TO DO —
Filter this listing down to the lines that contain the word "height", and copy them.

◆ ◆ ◆ ◆ ◆ ◆ ◆

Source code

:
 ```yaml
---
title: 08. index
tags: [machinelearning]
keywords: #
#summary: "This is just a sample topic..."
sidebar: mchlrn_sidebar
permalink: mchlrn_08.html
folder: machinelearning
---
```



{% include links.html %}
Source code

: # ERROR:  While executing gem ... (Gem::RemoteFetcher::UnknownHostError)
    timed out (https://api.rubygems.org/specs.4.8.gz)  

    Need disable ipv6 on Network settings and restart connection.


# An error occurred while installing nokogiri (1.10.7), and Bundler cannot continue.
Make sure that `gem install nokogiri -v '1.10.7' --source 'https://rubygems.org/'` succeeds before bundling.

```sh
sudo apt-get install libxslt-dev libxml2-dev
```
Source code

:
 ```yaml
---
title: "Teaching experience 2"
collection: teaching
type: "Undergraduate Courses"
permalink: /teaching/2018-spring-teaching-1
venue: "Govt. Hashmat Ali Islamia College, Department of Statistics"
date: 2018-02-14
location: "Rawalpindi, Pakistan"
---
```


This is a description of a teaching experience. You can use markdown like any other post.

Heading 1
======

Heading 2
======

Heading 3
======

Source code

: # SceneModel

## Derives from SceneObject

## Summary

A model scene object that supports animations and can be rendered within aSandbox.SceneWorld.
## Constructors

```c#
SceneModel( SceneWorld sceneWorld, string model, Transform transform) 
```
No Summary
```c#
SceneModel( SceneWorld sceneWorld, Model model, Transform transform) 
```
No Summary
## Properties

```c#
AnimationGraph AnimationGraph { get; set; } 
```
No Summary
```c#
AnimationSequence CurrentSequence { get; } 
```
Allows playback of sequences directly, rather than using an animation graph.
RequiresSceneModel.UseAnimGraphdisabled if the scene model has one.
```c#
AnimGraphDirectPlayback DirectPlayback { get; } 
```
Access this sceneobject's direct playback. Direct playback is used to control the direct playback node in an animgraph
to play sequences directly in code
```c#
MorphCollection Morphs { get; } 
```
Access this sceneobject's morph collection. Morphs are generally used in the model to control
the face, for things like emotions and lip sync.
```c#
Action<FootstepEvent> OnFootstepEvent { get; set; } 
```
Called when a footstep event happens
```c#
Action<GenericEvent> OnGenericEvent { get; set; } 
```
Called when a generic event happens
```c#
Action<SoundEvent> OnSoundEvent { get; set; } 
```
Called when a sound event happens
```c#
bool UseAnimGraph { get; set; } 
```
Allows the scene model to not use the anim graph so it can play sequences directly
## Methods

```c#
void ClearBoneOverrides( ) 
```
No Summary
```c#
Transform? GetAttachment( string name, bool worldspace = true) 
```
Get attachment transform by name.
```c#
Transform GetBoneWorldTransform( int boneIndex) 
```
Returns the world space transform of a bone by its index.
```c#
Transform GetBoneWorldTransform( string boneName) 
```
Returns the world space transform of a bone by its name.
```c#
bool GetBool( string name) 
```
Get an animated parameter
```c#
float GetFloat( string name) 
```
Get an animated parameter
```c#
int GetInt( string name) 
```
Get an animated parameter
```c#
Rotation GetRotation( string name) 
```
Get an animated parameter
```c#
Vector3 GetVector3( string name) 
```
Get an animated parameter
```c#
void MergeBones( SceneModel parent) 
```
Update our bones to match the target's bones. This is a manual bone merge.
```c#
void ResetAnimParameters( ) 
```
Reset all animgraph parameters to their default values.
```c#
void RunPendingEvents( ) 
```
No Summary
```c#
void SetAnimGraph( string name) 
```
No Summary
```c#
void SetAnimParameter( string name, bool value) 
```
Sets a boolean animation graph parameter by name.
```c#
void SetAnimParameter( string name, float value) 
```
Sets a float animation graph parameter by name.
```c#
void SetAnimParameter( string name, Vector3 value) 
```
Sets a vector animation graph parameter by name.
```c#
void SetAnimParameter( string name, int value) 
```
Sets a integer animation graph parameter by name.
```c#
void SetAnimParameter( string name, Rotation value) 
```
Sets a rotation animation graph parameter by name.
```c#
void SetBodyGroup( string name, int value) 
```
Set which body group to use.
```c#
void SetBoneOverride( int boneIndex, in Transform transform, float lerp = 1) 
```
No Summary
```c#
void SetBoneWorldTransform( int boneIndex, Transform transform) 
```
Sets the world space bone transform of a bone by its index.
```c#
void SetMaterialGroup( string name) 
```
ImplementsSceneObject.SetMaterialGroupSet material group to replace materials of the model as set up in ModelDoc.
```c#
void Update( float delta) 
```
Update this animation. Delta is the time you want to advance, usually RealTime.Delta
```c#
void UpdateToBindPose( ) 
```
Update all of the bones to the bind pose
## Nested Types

◆ ◆ ◆ ◆ ◆ ◆ ◆

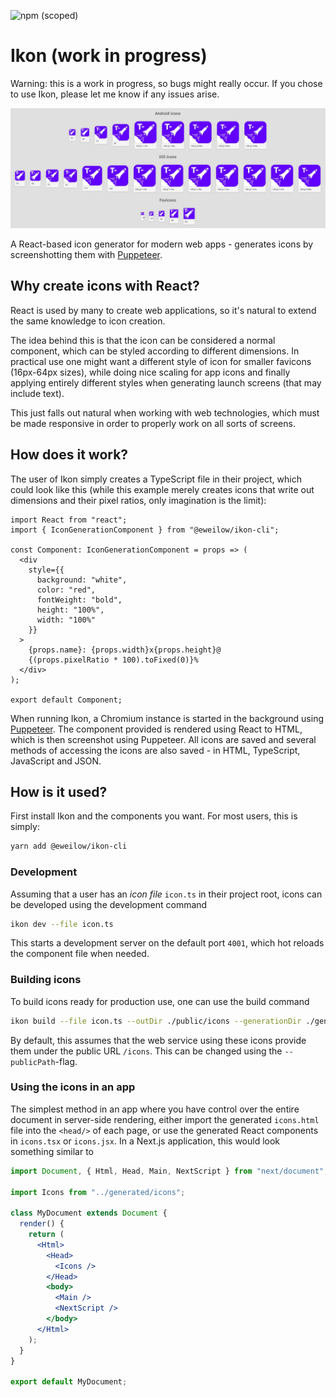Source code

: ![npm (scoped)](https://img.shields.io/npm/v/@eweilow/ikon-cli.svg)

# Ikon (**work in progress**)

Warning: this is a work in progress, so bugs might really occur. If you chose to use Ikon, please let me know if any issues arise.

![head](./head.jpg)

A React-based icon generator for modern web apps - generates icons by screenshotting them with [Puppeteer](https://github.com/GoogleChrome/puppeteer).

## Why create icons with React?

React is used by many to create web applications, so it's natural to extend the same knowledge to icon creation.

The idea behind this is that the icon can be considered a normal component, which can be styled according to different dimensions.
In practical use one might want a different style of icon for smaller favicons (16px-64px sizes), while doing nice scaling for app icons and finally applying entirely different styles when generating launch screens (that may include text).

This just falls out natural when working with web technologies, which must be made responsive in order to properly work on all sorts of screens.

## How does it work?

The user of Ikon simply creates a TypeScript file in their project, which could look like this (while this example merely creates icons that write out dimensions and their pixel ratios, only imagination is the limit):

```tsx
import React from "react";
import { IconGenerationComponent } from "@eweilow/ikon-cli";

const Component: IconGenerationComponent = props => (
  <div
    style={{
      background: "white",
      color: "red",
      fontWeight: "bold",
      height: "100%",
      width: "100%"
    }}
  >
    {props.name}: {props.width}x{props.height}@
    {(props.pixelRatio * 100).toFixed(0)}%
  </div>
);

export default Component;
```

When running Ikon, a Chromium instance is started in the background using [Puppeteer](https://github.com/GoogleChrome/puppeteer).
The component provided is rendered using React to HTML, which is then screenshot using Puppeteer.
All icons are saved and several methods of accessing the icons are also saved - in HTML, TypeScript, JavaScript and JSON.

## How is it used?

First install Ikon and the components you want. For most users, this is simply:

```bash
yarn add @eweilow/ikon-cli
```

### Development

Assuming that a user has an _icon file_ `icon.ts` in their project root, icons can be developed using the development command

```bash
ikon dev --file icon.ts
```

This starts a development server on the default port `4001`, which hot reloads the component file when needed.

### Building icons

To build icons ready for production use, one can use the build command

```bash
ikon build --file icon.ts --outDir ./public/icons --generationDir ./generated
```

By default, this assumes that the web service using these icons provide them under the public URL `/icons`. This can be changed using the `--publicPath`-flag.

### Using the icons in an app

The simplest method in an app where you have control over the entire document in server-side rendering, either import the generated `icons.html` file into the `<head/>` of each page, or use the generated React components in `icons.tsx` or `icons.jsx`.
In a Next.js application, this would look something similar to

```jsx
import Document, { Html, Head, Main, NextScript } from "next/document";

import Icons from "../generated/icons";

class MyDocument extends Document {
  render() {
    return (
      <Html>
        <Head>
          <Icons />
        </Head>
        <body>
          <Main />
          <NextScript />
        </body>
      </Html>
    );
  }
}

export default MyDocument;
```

◆ ◆ ◆ ◆ ◆ ◆ ◆

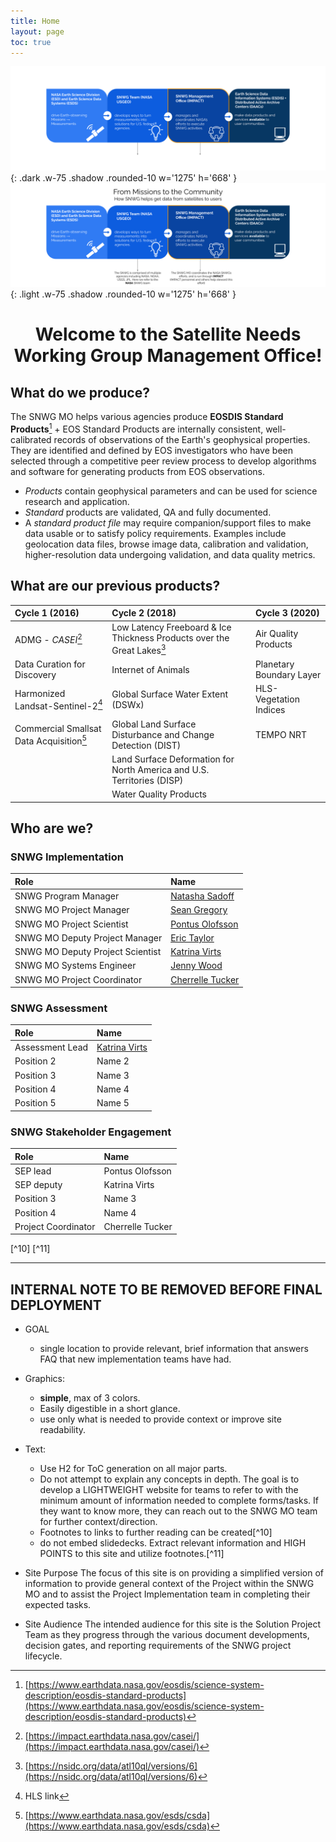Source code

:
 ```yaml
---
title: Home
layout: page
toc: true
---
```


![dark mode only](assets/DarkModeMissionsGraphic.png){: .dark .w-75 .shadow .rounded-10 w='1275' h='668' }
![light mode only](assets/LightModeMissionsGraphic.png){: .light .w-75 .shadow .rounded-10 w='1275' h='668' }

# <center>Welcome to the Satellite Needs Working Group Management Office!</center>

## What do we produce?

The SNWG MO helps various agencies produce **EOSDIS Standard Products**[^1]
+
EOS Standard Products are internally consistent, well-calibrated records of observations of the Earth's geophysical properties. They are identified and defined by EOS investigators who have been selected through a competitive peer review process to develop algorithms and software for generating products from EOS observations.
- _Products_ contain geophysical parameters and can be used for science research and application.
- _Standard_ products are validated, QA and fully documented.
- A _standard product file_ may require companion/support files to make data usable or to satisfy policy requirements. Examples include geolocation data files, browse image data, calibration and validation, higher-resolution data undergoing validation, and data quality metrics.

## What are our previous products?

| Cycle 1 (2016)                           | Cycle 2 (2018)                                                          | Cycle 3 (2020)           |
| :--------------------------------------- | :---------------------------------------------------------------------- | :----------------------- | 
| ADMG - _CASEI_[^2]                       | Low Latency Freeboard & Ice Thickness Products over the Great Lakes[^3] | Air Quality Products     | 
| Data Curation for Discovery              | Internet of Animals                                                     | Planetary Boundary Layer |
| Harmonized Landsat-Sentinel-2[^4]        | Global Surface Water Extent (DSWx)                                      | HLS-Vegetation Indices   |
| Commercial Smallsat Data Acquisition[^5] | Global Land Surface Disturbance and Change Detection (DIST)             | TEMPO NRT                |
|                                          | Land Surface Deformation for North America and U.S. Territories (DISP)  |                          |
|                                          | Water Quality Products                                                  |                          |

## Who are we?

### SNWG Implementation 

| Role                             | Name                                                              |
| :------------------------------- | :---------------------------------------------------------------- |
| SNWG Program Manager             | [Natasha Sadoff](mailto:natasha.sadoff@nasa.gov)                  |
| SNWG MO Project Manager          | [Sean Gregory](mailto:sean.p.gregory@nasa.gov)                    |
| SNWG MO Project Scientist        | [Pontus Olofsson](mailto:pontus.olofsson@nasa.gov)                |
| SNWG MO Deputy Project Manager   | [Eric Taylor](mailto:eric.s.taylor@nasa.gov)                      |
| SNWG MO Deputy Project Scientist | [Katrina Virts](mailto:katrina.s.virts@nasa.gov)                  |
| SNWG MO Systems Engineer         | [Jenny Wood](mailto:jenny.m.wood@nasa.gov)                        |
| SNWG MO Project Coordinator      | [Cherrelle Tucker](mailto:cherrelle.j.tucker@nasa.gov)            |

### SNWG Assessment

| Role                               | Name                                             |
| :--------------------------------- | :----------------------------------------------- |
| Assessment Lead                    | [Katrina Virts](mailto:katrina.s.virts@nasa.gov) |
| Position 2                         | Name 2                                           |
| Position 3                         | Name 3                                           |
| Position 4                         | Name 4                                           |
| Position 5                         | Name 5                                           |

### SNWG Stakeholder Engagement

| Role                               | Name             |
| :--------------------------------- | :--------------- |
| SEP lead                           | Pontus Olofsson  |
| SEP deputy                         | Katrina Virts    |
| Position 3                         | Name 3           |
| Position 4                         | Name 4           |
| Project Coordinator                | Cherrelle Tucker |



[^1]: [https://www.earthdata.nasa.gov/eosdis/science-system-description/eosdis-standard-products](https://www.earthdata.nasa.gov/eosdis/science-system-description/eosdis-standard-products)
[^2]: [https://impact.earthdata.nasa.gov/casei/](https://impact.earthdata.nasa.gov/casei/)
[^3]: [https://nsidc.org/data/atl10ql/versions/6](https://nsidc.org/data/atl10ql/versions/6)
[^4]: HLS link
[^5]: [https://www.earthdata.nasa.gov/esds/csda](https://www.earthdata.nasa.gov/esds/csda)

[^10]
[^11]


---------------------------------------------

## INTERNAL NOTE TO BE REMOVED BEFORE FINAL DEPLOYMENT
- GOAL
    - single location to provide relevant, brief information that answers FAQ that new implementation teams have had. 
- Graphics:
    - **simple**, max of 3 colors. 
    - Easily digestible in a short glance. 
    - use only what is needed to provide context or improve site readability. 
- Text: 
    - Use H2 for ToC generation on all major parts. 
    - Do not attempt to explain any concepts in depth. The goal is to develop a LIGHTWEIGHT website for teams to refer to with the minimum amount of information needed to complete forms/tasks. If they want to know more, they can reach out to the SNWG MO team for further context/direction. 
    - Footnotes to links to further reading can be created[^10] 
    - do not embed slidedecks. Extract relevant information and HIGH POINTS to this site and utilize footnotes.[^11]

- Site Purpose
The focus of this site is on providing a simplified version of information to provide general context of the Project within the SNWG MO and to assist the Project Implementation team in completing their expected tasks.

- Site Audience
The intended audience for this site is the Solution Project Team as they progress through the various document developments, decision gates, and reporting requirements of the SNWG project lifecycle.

◆ ◆ ◆ ◆ ◆ ◆ ◆

SOLUTION FOR THIS TASK —
      height: "100%",
    {props.name}: {props.width}x{props.height}@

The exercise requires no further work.